Indemnification Agreements.  Crane Co. has entered into indemnification agreements with Mr. Fast, each other Director, Messrs. MacCarrick, duPont, Mitchell and Bender, and the ten other executive officers of Crane Co., the form of which was approved by the shareholders at the 1987 Annual Meeting. The indemnification agreements require Crane Co. to indemnify the officers or directors to the full extent permitted by law against any and all expenses (including advances of expenses), judgments, fines, penalties and amounts paid in settlement incurred in connection with any claim against the indemnified person arising out of services as a director, officer, employee, trustee, agent or fiduciary of Crane Co. or for another entity at the request of Crane Co., and either to maintain directors and officers liability insurance coverage or to the full extent permitted by law to indemnify such person for the lack of such insurance.
 
Employment Agreement—Mr. Evans.  Mr. R.S. Evans serves as non-executive Chairman of the Board pursuant to an agreement entered into in 2001 upon his retirement as Chief Executive Officer of Crane Co. Under this agreement as amended in April 2004, Mr. Evans receives an annual retainer of $100,000 and medical and dental insurance benefits comparable to those available to the Company’s employees generally. In addition, Crane Co. provides Mr. Evans with an office at its headquarters and the use of the corporate airplane for business and personal use subject to the approval of the Chief Executive Officer.
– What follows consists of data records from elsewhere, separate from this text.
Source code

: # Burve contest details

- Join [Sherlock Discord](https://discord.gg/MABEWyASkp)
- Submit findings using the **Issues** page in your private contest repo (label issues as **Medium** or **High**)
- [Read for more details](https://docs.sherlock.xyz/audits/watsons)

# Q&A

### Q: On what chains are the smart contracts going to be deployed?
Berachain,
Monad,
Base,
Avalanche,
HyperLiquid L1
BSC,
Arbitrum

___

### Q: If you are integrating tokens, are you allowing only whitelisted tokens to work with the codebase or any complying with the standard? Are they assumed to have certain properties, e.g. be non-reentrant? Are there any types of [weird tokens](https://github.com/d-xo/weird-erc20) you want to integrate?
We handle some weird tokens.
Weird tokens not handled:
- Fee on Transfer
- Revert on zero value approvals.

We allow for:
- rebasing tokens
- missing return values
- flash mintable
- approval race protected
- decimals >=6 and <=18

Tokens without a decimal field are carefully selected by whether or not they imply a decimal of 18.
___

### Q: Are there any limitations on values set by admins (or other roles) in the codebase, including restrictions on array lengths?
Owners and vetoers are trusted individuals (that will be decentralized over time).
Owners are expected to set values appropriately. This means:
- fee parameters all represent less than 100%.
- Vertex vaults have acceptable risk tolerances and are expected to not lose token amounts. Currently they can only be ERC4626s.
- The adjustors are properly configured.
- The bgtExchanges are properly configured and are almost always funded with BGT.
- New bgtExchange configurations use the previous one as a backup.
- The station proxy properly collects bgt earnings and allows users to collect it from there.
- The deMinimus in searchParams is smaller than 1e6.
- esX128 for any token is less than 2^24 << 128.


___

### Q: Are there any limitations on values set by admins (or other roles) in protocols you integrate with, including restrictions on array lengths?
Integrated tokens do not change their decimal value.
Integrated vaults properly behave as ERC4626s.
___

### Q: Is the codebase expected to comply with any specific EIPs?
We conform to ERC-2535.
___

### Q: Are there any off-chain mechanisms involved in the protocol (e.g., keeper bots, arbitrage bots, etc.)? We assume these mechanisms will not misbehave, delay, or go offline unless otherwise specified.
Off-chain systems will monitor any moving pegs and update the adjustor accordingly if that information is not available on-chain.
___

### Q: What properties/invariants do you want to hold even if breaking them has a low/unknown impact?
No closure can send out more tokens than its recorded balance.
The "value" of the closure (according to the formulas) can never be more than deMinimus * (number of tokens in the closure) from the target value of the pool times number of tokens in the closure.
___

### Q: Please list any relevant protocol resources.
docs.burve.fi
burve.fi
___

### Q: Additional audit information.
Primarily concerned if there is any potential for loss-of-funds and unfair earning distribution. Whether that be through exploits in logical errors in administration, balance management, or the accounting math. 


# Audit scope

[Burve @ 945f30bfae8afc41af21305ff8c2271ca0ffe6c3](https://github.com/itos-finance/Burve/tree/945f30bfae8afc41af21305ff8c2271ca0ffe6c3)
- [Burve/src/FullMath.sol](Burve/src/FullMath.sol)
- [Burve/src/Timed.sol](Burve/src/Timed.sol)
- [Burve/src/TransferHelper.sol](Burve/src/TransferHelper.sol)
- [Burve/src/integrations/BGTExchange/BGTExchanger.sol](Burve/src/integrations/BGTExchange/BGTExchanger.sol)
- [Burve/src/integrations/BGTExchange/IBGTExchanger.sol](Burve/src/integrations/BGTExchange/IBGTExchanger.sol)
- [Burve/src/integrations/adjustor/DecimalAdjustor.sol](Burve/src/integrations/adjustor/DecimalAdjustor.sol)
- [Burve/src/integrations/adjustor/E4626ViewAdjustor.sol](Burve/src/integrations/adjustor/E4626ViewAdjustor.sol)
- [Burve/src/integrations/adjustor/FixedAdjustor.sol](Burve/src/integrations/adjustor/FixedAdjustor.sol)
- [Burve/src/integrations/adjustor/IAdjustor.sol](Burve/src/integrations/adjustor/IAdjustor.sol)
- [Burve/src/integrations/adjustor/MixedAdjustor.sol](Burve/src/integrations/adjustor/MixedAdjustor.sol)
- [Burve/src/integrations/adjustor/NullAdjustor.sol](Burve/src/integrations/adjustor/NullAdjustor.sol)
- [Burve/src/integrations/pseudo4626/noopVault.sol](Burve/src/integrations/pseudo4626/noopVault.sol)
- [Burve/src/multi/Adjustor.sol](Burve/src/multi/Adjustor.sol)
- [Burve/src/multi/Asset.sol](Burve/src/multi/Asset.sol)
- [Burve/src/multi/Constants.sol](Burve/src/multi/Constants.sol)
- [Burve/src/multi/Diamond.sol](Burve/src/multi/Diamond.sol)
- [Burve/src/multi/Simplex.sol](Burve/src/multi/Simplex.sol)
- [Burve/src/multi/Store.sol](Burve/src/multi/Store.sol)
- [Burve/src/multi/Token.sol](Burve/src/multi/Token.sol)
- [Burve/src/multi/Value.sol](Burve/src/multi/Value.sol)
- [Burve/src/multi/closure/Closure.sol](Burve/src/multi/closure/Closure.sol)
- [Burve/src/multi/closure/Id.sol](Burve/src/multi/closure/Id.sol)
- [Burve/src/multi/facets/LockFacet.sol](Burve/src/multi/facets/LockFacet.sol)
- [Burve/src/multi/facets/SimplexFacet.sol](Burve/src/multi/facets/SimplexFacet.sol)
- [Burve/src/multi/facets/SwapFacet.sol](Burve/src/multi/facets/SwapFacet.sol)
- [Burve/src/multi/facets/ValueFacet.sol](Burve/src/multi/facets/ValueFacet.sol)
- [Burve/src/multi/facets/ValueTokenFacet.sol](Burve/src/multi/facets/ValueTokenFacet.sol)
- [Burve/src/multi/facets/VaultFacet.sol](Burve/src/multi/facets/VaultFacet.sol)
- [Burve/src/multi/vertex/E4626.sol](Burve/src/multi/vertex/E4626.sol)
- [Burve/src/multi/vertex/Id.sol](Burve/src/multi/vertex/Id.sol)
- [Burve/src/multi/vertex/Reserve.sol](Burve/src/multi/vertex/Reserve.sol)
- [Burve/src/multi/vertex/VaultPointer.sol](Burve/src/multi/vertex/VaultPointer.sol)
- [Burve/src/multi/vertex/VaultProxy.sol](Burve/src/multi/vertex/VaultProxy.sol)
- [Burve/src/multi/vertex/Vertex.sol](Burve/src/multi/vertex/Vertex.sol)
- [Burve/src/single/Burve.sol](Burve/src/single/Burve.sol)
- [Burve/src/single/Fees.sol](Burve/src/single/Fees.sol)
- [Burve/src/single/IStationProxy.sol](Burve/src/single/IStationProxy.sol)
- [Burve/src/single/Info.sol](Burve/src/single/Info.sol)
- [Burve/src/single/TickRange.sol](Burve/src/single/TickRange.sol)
The agreement has a term of three years, renewable each year for an additional year, and if Crane Co. terminates Mr. Evans’ employment other than for cause, or if Mr. Evans terminates his employment for Good Reason (as defined in the agreement) or for any reason after a change in control, Mr. Evans would be entitled to receive a lump sum cash payment equal to the full amount of his retainer through the end of the term of the agreement.
 
Use of Company Aircraft.  Crane Co. has entered into time share agreements with Mr. Evans and Mr. Fast regarding personal use of the corporate aircraft, including aircraft leased by Crane Co. from a third party operator. Under these agreements, which became effective on January 1, 2004 and were renewed on January 30, 2007, Crane Co. agrees to lease the aircraft to the executive pursuant to federal aviation regulations and to provide a qualified flight crew, and the executive agrees to pay Crane Co. for each flight an amount equal to the lesser of (i) the amount calculated for personal use of aircraft under Department of Treasury regulations or (ii) the sum of specified expenses actually incurred for such flight. Effective January 1, 2009, the agreement with Mr. Evans was amended to provide that he pay the aggregate incremental cost of aircraft operation. During 2009, the aggregate incremental cost to Crane Co. for personal use of the aircraft by Messrs. Evans and Fast, less amounts paid by them under the time share agreements, was $0 and $67,860, respectively. Such incremental costs include fuel, landing fees, parking fees, temporary hangar charges, flight crew meals and lodging, and, for chartered aircraft, the entire charter fee.
 
SECTION 16(a) BENEFICIAL OWNERSHIP REPORTING COMPLIANCE
 
For the year ended December 31, 2009, based solely upon our review of the reports filed by our directors and executive officers under Section 16(a) and representations provided to us by our directors and executive officers, we believe that each director and executive officer filed all required reports under Section 16(a) of the Securities Exchange Act of 1934 on time.
 
OTHER TRANSACTIONS AND RELATIONSHIPS
 
Mr. Queenan.  The law firm of K&L Gates LLP furnished legal services to Crane Co. in 2009, predominantly for asbestos-related matters, for which Crane Co. paid approximately $32.4 million. Mr. Queenan retired in 1995 as a partner of a predecessor law firm; he remains senior counsel to the firm, but no longer has any interest in its profits.
 
COMPENSATION COMMITTEE INTERLOCKS AND INSIDER PARTICIPATION
 
No member of the Management Organization and Compensation Committee is or has ever been an officer or employee of Crane Co., and no executive officer of Crane Co. has served as a director or member of the compensation committee of another company of which any member of the Management Organization and Compensation Committee is an executive officer.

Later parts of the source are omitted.